「多摩田園都市」はなぜ多摩ニュータウンに圧勝したのか? 人口60万人規模に大成長、カギは「電車を作って → 人を集めた」だった
多摩田園都市の発展

田園都市線の長津田以遠は小刻みに延伸し、1984(昭和59)年に中央林間まで全通した。また都心側では、1977年に二子玉川園~渋谷間に地下鉄の新玉川線(現在は田園都市線に編入)が開通、多摩田園都市の利便性は飛躍的に向上した。田園都市線は更に、1978年に最初の区間が開業した営団(現・東京メトロ)半蔵門線と直通し、利便性を一層高めた。
多摩田園都市では、公団による団地も建設されたが、東急の不動産部門による住宅分譲が大規模に行われた。さらに東急系列のスーパーや百貨店が設けられ(1982年たまプラーザ東急百貨店オープン)、スポーツ施設やケーブルテレビも東急系でそろえられた。近年はインターネットや警備、介護つきマンション、電力供給なども手掛けており、生活に関するさまざまなサービスを丸抱えで営んでいる。
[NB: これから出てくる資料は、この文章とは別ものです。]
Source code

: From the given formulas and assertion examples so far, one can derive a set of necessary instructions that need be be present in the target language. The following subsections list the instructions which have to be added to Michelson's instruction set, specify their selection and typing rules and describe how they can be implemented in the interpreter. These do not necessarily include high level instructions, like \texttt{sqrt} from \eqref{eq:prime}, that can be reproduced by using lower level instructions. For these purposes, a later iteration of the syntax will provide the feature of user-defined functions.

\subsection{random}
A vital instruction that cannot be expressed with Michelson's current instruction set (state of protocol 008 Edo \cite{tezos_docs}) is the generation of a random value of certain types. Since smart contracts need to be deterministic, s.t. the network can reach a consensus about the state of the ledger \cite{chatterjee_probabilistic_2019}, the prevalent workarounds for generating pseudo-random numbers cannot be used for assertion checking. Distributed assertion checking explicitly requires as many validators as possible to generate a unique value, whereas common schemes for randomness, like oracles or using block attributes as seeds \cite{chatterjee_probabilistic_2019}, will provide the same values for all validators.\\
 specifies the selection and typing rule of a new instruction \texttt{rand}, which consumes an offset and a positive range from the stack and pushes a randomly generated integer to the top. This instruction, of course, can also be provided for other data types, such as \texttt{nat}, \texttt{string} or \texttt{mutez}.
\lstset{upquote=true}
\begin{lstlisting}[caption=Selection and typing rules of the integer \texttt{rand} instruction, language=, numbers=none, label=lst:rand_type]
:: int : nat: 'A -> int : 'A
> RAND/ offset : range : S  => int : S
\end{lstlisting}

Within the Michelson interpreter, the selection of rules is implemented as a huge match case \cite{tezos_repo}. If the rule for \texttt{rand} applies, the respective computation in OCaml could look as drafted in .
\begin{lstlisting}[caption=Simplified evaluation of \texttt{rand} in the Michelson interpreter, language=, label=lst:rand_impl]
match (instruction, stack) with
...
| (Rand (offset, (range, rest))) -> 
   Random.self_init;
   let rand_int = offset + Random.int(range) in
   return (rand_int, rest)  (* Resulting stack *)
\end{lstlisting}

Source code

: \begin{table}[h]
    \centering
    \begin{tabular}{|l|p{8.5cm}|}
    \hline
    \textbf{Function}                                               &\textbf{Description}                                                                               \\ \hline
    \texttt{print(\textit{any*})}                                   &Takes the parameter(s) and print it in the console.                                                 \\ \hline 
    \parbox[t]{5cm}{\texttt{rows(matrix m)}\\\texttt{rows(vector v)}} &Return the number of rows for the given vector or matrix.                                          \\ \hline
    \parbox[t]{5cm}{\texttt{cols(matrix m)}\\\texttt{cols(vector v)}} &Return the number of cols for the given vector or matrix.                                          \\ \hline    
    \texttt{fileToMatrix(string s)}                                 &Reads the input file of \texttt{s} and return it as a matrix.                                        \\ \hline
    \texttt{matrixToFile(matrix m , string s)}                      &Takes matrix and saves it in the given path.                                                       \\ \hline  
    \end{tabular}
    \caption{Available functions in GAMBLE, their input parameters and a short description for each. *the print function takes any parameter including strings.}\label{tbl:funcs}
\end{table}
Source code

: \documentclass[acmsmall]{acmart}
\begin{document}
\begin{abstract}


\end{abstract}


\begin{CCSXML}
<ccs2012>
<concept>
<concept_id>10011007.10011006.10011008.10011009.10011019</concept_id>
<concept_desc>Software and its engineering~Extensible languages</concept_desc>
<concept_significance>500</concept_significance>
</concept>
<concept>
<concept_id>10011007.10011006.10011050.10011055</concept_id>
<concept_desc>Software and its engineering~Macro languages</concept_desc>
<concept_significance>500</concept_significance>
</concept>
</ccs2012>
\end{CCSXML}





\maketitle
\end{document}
この開発によって、田園都市線開通当時は5万人に満たなかった沿線人口は、早くも1970年に10万人に達し、1976年には20万人を超えた。1980年には30万人、1987年に40万人へ達し、構想されていた人口を四半世紀で実現した。以後のバブル崩壊で多少人口の伸びは低下したものの、1997年には50万人を超えた。現在でも沿線人口の増加は続き、およそ60万人に達している。
これだけ見れば多摩田園都市は、多摩ニュータウンと対照的な「成功」を収めたようにも見える。しかし多摩田園都市の人口が増加しすぎたため、基幹となる交通機関である田園都市線は混雑が常態化してしまった。
2009(平成21)年には、田園都市線と分離されていた大井町線が溝の口まで延伸し、二子玉川~溝の口間を複々線化して都心への新たなルートを設けている。近年はコロナ禍で混雑率低下がみられるが、人口増は2030年代まで続くともいわれている。